Task statement: Which of the lines in the records below hold the string "newcommand"? Copy every one of them.

[Plain-text document sources]
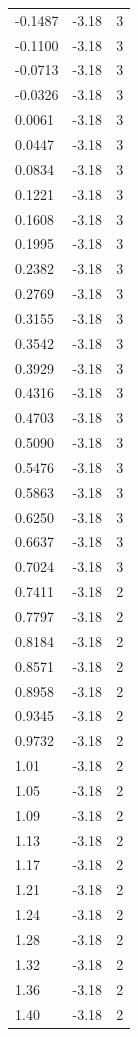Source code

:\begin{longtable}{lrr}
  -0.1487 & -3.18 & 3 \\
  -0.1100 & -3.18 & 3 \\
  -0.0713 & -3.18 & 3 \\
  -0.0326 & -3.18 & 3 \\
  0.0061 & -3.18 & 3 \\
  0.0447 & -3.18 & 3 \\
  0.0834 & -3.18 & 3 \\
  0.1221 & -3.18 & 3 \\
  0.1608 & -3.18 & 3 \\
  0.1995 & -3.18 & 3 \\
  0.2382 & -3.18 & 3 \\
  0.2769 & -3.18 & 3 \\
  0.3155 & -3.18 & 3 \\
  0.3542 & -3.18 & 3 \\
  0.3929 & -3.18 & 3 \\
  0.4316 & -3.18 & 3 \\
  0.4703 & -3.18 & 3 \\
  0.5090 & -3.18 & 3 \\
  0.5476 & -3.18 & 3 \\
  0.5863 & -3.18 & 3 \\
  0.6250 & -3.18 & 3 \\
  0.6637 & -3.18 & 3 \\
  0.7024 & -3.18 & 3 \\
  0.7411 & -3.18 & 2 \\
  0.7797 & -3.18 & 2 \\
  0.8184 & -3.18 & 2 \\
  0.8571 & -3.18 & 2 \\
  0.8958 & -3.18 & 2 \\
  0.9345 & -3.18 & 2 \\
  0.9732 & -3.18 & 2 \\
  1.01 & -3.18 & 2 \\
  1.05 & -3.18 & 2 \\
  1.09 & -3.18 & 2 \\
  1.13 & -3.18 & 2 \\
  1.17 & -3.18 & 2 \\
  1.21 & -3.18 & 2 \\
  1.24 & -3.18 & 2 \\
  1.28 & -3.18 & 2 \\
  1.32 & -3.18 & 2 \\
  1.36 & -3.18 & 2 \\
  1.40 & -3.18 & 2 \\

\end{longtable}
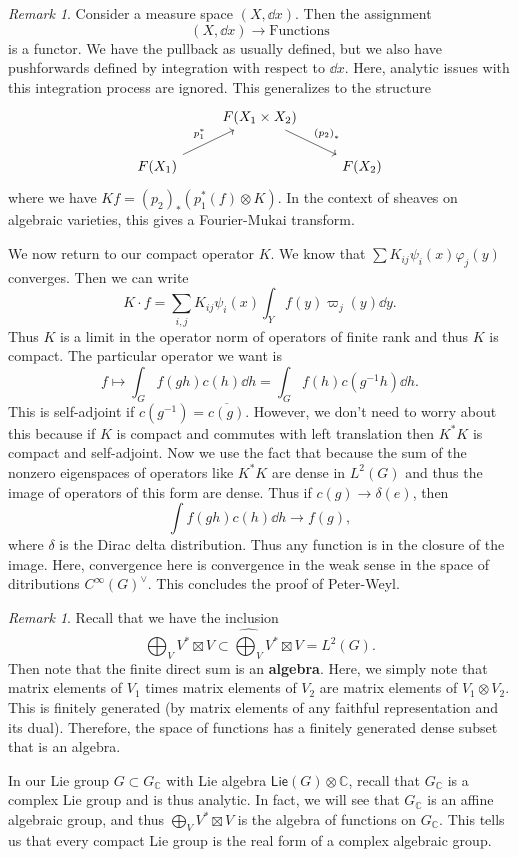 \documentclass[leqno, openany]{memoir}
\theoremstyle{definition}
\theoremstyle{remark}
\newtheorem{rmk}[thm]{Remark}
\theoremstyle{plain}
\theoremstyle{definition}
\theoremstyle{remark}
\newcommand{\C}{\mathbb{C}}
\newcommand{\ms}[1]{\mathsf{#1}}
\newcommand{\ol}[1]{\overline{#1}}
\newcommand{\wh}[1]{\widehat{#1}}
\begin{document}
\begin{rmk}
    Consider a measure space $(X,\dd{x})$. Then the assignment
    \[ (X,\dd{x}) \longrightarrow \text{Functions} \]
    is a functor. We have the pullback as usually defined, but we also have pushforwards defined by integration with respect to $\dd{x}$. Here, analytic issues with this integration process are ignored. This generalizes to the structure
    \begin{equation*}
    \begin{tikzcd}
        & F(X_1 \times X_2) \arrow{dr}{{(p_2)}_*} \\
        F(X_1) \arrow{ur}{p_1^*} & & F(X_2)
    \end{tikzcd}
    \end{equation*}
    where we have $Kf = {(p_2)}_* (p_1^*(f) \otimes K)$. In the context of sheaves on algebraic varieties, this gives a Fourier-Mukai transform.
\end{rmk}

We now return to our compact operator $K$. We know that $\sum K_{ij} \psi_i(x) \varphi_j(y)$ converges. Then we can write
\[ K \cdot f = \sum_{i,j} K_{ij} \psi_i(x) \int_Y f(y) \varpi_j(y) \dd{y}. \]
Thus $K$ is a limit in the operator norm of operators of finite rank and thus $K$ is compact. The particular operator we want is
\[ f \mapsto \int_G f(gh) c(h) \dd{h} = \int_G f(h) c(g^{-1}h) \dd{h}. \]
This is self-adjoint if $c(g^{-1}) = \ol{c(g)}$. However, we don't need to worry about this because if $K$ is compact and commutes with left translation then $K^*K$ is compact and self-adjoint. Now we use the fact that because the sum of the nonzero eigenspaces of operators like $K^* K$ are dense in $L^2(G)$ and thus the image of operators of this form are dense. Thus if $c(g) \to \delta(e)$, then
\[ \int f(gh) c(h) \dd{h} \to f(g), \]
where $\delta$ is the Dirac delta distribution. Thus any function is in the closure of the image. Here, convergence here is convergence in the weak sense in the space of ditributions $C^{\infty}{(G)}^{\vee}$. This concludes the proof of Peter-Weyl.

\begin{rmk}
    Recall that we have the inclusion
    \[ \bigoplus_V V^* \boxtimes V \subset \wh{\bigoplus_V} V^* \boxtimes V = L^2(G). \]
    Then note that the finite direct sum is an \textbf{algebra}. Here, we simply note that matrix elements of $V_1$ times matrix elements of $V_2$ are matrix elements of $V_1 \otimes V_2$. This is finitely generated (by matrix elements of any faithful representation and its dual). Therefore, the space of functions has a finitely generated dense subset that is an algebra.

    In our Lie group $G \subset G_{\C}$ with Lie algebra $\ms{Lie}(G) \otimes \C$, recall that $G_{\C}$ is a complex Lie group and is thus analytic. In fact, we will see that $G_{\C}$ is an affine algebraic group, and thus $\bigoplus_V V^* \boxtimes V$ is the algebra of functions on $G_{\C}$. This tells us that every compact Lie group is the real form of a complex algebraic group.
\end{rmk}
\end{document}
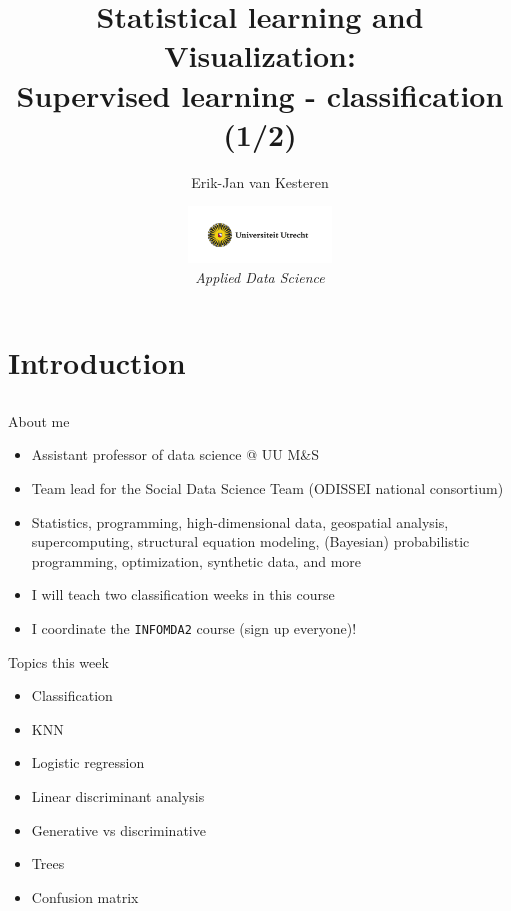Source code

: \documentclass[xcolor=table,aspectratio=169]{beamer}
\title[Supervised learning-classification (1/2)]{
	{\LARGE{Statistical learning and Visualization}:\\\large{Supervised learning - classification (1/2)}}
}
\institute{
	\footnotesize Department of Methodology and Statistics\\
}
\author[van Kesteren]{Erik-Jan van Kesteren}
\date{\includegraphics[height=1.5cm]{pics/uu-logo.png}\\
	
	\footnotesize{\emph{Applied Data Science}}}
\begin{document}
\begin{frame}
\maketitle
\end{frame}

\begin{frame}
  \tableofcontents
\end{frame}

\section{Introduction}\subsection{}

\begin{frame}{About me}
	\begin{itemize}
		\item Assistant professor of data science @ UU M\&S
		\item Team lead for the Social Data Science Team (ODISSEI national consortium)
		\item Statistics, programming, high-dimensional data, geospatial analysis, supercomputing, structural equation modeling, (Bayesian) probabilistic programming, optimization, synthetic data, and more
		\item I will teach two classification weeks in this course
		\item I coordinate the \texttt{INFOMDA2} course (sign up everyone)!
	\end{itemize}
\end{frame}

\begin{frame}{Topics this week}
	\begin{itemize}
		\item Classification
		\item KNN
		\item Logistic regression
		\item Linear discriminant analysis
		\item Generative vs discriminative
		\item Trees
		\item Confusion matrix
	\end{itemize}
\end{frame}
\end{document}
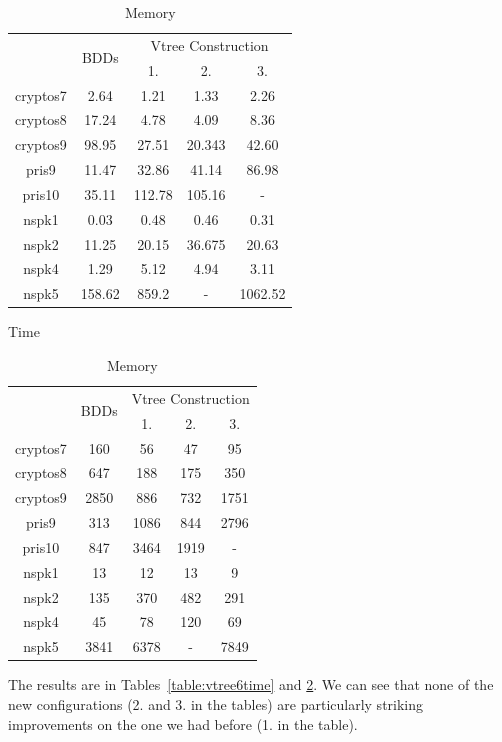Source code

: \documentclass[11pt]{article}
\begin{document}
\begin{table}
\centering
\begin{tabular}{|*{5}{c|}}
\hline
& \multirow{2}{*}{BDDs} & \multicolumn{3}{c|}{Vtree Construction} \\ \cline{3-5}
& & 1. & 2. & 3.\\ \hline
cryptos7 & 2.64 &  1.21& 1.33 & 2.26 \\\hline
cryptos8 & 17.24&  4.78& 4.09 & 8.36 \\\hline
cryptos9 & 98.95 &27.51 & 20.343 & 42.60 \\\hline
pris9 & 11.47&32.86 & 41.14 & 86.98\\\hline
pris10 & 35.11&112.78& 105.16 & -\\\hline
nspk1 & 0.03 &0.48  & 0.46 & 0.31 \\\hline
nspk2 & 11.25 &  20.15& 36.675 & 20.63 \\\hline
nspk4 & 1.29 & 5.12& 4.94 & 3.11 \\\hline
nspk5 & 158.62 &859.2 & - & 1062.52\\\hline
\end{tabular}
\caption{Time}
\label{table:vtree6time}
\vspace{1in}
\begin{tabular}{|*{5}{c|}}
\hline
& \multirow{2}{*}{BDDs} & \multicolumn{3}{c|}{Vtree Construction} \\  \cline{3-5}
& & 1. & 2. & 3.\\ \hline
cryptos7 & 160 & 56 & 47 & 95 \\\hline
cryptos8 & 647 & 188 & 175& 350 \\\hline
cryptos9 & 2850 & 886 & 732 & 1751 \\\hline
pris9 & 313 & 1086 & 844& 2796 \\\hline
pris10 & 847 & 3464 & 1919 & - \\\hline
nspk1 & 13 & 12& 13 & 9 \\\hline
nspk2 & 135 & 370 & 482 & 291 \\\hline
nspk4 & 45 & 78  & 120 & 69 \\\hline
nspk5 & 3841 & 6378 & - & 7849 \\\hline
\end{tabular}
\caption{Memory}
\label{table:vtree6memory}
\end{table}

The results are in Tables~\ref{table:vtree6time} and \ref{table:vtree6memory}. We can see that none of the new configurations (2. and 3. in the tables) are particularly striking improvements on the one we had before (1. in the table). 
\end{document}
--
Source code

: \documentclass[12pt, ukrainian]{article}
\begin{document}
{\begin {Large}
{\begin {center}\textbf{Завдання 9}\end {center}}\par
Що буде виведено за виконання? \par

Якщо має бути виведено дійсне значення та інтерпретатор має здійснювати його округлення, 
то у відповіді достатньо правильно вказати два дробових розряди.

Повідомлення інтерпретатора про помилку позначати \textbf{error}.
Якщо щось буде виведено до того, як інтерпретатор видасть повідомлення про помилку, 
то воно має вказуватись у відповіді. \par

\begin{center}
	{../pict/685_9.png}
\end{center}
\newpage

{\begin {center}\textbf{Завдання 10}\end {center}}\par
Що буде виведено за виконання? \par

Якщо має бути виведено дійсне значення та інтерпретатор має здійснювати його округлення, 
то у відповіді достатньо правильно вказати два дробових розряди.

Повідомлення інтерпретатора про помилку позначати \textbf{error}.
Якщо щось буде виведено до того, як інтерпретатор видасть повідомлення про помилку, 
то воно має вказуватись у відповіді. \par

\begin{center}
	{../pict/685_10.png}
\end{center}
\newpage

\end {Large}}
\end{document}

Your solution:
\newcommand{\C}{\mathbb{C}}
\newcommand{\ms}[1]{\mathsf{#1}}
\newcommand{\ol}[1]{\overline{#1}}
\newcommand{\wh}[1]{\widehat{#1}}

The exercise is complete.